• **Exercise prompt**
Return the records exactly, with nothing added.

• **Data to use**

+ + + + +

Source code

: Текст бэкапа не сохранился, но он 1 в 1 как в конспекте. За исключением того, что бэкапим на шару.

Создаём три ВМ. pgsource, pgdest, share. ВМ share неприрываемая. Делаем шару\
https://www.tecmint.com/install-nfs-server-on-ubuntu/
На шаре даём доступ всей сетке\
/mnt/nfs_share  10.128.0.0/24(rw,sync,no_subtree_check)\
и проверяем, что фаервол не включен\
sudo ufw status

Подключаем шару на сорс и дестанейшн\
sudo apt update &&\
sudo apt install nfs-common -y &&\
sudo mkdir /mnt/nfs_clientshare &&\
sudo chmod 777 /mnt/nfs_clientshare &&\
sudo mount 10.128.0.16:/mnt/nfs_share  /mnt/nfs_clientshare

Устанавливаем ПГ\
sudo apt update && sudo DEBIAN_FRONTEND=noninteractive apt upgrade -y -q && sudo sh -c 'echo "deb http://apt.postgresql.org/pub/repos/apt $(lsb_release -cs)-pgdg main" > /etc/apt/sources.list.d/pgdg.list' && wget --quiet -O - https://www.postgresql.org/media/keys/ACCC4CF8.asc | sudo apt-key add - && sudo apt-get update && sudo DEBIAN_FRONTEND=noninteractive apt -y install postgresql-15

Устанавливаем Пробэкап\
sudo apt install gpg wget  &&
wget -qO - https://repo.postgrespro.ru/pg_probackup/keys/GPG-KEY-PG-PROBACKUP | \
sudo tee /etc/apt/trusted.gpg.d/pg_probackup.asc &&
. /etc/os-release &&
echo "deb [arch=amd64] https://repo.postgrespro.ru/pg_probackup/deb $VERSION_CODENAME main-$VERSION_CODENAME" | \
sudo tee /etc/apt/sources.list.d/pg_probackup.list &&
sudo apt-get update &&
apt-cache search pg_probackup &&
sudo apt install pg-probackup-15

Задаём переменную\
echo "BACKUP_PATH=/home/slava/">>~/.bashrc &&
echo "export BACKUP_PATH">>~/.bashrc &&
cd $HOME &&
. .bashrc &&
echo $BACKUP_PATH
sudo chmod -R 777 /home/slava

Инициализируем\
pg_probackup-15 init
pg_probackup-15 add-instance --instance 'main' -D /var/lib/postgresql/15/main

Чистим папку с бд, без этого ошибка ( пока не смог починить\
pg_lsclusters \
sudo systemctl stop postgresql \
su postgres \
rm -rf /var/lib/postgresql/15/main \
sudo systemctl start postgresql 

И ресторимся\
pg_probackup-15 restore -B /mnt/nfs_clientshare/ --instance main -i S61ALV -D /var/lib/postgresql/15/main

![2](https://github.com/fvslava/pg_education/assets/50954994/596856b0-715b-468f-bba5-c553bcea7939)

+ + + + +

• **Answer for this exercise**
Source code

: Текст бэкапа не сохранился, но он 1 в 1 как в конспекте. За исключением того, что бэкапим на шару.

Создаём три ВМ. pgsource, pgdest, share. ВМ share неприрываемая. Делаем шару\
https://www.tecmint.com/install-nfs-server-on-ubuntu/
На шаре даём доступ всей сетке\
/mnt/nfs_share  10.128.0.0/24(rw,sync,no_subtree_check)\
и проверяем, что фаервол не включен\
sudo ufw status

Подключаем шару на сорс и дестанейшн\
sudo apt update &&\
sudo apt install nfs-common -y &&\
sudo mkdir /mnt/nfs_clientshare &&\
sudo chmod 777 /mnt/nfs_clientshare &&\
sudo mount 10.128.0.16:/mnt/nfs_share  /mnt/nfs_clientshare

Устанавливаем ПГ\
sudo apt update && sudo DEBIAN_FRONTEND=noninteractive apt upgrade -y -q && sudo sh -c 'echo "deb http://apt.postgresql.org/pub/repos/apt $(lsb_release -cs)-pgdg main" > /etc/apt/sources.list.d/pgdg.list' && wget --quiet -O - https://www.postgresql.org/media/keys/ACCC4CF8.asc | sudo apt-key add - && sudo apt-get update && sudo DEBIAN_FRONTEND=noninteractive apt -y install postgresql-15

Устанавливаем Пробэкап\
sudo apt install gpg wget  &&
wget -qO - https://repo.postgrespro.ru/pg_probackup/keys/GPG-KEY-PG-PROBACKUP | \
sudo tee /etc/apt/trusted.gpg.d/pg_probackup.asc &&
. /etc/os-release &&
echo "deb [arch=amd64] https://repo.postgrespro.ru/pg_probackup/deb $VERSION_CODENAME main-$VERSION_CODENAME" | \
sudo tee /etc/apt/sources.list.d/pg_probackup.list &&
sudo apt-get update &&
apt-cache search pg_probackup &&
sudo apt install pg-probackup-15

Задаём переменную\
echo "BACKUP_PATH=/home/slava/">>~/.bashrc &&
echo "export BACKUP_PATH">>~/.bashrc &&
cd $HOME &&
. .bashrc &&
echo $BACKUP_PATH
sudo chmod -R 777 /home/slava

Инициализируем\
pg_probackup-15 init
pg_probackup-15 add-instance --instance 'main' -D /var/lib/postgresql/15/main

Чистим папку с бд, без этого ошибка ( пока не смог починить\
pg_lsclusters \
sudo systemctl stop postgresql \
su postgres \
rm -rf /var/lib/postgresql/15/main \
sudo systemctl start postgresql 

И ресторимся\
pg_probackup-15 restore -B /mnt/nfs_clientshare/ --instance main -i S61ALV -D /var/lib/postgresql/15/main

![2](https://github.com/fvslava/pg_education/assets/50954994/596856b0-715b-468f-bba5-c553bcea7939)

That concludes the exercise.